**ACTION ITEM:**
Word for word, transcribe the data below from the line with "environments and stores" to the line with "case object IntTop extends AbsValue", keeping both of those lines.

*** DATASET Section Begins ***

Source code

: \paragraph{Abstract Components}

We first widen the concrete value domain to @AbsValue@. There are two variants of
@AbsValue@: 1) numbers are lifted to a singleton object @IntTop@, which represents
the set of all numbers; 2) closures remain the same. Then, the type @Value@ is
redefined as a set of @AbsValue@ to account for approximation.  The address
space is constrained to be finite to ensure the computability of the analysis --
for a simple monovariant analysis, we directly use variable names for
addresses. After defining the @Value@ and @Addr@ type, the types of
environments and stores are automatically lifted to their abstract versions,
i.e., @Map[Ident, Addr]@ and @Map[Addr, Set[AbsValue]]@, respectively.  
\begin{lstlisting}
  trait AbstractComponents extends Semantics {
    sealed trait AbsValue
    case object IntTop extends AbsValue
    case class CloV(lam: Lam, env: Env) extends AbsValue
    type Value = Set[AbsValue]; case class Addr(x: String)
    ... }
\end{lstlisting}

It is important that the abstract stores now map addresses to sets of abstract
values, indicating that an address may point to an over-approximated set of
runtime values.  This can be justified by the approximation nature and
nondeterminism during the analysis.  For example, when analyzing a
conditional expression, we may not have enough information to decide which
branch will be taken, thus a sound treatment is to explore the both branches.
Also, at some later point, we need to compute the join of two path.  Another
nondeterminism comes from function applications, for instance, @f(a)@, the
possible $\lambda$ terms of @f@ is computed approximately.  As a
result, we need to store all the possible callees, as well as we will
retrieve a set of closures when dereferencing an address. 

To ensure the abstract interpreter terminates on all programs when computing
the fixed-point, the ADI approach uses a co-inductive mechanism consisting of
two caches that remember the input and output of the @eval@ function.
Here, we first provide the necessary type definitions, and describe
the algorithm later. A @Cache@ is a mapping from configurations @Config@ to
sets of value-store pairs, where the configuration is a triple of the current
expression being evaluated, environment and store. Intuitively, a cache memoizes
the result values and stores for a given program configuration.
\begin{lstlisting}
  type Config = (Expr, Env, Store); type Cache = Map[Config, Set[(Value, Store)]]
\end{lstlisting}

*** DATASET Section Ends ***
*** DATASET Section Begins ***

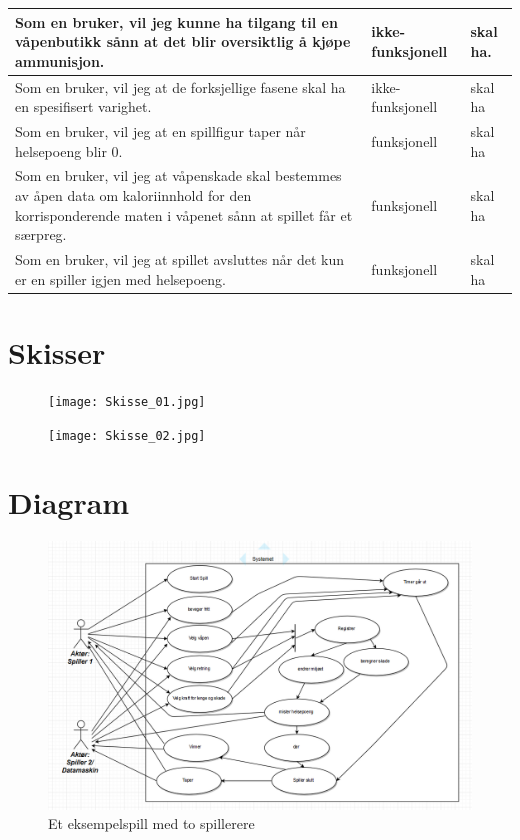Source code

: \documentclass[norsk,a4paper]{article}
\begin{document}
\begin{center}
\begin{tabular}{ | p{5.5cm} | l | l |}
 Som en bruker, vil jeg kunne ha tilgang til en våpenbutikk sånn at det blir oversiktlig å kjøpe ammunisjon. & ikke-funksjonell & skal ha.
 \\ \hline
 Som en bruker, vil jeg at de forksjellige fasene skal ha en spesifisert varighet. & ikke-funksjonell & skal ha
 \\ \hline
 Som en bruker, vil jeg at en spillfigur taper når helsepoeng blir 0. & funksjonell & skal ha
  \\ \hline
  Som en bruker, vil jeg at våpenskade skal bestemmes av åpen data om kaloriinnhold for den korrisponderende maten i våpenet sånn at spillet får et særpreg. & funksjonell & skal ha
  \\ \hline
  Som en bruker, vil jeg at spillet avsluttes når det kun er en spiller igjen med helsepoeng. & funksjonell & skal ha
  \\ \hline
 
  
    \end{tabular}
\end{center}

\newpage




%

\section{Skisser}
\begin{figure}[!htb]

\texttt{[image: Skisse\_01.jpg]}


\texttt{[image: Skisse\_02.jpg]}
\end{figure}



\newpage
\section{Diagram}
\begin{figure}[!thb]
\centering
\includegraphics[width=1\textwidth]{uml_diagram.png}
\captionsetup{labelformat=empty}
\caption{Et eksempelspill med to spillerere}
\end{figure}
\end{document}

*** DATASET Section Ends ***

**SOLUTION TO THIS EXERCISE:**
environments and stores are automatically lifted to their abstract versions,
i.e., @Map[Ident, Addr]@ and @Map[Addr, Set[AbsValue]]@, respectively.  
\begin{lstlisting}
  trait AbstractComponents extends Semantics {
    sealed trait AbsValue
    case object IntTop extends AbsValue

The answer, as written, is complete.